La direction de Baoshida Swissmetal et l’industriel André Rezzonico lancent un vibrant appel à la China Developement Bank: elle doit enfin lever les gages – illicites – qu’elle détient sur les terrains et immeubles de l’usine de Reconvilier pour permettre de sauver l’entreprise.

André Rezzonico (2e depuis la gauche), avec l’équipe de direction de Baoshida Swissmetal (de g. à dr.): Thomas Chicoine, Claudio Penna, Giulio Caccioppoli, et Jean-Marc Juen. Stéphane Gerber

Par Philippe Oudot

La pression continue de monter sur la China Development Bank (CDB), qui refuse toujours de lever les gages qu’elle détient sur les bâtiments et les terrains de l’usine Baoshida Swissmetal, à Reconvilier (voir ci-dessous). Une levée indispensable pour permettre le rachat des actifs et le sauvetage de l’entreprise, en sursis concordataire. C’est ce qu’ont martelé hier André Rezzonico, président de Swiss Team, la société qui veut racheter les actifs de Baoshida Swissmetal, et son CEOClaudio Penna au cours d’une conférence de presse tenue dans les locaux de l’usine. Ce dernier était accompagné de son équipe de direction – Thomas Chicoine (ventes), Giulio Caccioppoli (production) et Jean-Marc Juen (qualité).

Comme l’a rappelé Claudio Penna, l’entreprise a connu une année extrêmement difficile l’an dernier:avis de surendettement en juillet, ajournement de faillite en octobre, sursis concordataire depuis décembre. «Malgré ces difficultés, la situation opérationnelle est positive. Nous avons eu un résultat équilibré en 2018, en nette amélioration par rapport à l’année précédente. Et c’est toujours le cas au 1er trimestre 2019.»

«Dur et compliqué»
Pour le CEO, cela n’a été possible qu’au prix d’un travail «dur et compliqué», grâce au soutien de ses clients, aux efforts et à l’engagement du team de direction et du personnel, et à la qualité des produits. Trois facteurs déterminants qui ont convaincu l’industriel André Rezzonico et ses deux partenaires de Swiss Team de s’engager pour sauver l’entreprise.

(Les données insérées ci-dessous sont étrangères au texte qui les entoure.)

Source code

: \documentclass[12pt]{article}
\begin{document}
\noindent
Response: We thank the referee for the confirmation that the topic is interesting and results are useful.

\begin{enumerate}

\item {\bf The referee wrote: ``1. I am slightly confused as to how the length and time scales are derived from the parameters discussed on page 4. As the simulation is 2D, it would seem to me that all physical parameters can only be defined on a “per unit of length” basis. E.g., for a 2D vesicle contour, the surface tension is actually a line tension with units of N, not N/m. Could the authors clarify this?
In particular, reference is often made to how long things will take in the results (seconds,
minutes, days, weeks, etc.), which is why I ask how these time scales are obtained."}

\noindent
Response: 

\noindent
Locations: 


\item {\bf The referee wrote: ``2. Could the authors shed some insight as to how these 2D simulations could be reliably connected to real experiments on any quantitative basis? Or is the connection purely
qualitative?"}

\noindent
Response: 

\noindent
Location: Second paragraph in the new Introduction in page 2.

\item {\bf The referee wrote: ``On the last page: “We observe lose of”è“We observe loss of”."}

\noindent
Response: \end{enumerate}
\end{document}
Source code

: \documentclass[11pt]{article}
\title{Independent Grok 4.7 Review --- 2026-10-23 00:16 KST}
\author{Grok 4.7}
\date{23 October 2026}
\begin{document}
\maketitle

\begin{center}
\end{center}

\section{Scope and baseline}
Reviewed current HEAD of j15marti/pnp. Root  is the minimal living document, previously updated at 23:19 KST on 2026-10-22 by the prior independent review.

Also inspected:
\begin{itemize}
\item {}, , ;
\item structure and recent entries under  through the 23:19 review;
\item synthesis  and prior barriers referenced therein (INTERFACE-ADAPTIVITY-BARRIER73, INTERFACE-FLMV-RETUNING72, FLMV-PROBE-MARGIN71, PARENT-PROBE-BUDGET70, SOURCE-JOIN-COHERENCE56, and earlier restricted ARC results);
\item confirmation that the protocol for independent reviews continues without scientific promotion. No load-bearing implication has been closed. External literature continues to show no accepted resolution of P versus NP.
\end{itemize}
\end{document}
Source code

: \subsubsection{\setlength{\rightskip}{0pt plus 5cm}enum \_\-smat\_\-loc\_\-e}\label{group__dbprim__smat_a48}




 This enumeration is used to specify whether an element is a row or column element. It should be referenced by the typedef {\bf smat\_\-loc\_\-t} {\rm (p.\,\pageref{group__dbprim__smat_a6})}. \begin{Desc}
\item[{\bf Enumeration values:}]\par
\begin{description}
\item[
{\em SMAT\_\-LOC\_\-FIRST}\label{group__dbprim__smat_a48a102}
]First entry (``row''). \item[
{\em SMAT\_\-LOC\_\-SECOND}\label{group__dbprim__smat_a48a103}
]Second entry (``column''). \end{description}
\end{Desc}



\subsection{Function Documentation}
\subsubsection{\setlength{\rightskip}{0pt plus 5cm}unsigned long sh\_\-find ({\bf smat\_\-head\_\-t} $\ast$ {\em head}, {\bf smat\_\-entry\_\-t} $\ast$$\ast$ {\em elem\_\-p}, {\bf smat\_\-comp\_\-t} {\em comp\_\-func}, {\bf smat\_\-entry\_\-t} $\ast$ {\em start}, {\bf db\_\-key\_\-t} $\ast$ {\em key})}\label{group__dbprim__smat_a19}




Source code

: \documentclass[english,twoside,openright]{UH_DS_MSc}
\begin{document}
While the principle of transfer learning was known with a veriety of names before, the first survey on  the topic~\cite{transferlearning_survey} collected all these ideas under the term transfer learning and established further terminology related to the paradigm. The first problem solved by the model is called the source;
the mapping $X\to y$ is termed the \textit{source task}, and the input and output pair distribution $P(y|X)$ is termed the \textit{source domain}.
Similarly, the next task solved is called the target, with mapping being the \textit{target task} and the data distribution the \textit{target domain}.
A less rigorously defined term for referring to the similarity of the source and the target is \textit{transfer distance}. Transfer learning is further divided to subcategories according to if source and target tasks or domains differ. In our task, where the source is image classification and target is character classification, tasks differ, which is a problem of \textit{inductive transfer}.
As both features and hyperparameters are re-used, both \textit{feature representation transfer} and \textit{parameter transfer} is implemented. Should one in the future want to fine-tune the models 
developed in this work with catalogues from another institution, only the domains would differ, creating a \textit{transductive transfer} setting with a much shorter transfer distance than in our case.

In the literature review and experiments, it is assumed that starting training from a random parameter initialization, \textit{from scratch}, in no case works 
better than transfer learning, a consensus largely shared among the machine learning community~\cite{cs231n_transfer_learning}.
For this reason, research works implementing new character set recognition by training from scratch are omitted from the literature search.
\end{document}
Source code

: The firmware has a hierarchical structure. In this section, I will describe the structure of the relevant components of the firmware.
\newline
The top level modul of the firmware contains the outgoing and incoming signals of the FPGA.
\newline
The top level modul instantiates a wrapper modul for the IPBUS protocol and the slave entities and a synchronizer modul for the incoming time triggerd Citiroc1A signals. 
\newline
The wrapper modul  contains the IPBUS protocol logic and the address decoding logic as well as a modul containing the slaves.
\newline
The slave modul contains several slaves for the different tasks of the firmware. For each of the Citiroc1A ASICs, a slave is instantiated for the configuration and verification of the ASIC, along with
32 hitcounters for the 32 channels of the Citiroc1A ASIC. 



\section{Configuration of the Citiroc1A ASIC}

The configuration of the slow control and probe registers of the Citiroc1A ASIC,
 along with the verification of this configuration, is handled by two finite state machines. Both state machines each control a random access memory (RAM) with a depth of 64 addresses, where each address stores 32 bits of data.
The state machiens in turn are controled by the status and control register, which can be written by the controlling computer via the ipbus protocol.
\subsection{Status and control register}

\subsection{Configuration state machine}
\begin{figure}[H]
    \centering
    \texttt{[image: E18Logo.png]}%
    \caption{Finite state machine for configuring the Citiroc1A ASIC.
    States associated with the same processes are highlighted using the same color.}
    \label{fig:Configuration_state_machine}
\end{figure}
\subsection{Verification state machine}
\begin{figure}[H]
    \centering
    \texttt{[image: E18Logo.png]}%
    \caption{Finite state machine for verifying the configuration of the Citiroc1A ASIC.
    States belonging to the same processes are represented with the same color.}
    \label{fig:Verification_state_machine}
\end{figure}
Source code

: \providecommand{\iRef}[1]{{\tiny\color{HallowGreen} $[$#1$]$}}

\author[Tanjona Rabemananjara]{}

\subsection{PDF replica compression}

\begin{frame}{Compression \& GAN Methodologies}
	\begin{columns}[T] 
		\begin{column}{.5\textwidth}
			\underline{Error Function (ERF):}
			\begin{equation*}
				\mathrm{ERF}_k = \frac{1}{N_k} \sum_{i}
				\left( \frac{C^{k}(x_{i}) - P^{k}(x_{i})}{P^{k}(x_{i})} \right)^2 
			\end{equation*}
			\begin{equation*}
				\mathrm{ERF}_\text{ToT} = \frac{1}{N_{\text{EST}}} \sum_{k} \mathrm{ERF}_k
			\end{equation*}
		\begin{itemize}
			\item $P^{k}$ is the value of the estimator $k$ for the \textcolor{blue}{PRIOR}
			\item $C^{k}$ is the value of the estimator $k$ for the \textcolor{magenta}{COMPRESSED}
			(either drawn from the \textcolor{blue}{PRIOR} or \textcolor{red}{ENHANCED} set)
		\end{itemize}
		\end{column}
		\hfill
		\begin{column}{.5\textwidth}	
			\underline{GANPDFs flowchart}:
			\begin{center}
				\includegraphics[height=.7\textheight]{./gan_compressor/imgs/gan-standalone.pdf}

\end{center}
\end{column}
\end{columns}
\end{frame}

Hier ce dernier a assuré qu’il ferait tout pour sortir de l’impasse actuelle. «Je suis prêt à aller jusqu’au bout!» Et d’ajouter que Swiss Team entendait s’engager à long terme pour sauver l’entreprise. «Notre offre, acceptée par le juge et le commissaire au sursis, est aujourd’hui bloquée par l’obstination de la CDB. Elle prévoit le rachat des actifs pour 9mios, à la reprise de l’ensemble du personnel et à la poursuite des activités sur les deux sites de Reconvilier et Dornach. Aplus long terme, lorsque le contrat de bail de l’usine de Dornach arrivera à son terme, à l’horizon 2024-2026, nous allons regrouper l’ensemble des activités ici, à Reconvilier. Nous avons donc du temps devant nous pour préparer ce regroupement de façon intelligente et structurée», a expliqué André Rezzonico.

Et d’ajouter que la démarche de Swiss Team s’inscrivait à long terme et que ni lui ni ses partenaires n’attendaient de dividendes rapidement. «Nous voulons d’abord redonner une chance industrielle à Swissmetal dans le futur, et pour y parvenir, nous sommes disposés à procéder aux investissements nécessaires.»

Concrètement, André Rezzonico a précisé qu’il ferait confiance à l’équipe de direction et que lui-même n’aurait pas de rôle opérationnel. «Comme président du conseil d’administration, je me concentrerai sur la stratégie en apportant ma très connaissance du marché, en tant que plus gros client pour les alliages destinés à la connectique.»

Restaurer la confiance
Les prochaines étapes? D’abord, rencontrer le personnel «afin de regagner sa confiance avec des faits, pas avec des mots». Dans ce contexte, il a assuré que la nouvelle Swissmetal resterait membre de l’association faîtière Swissmem et qu’elle continuerait à appliquer la CCT.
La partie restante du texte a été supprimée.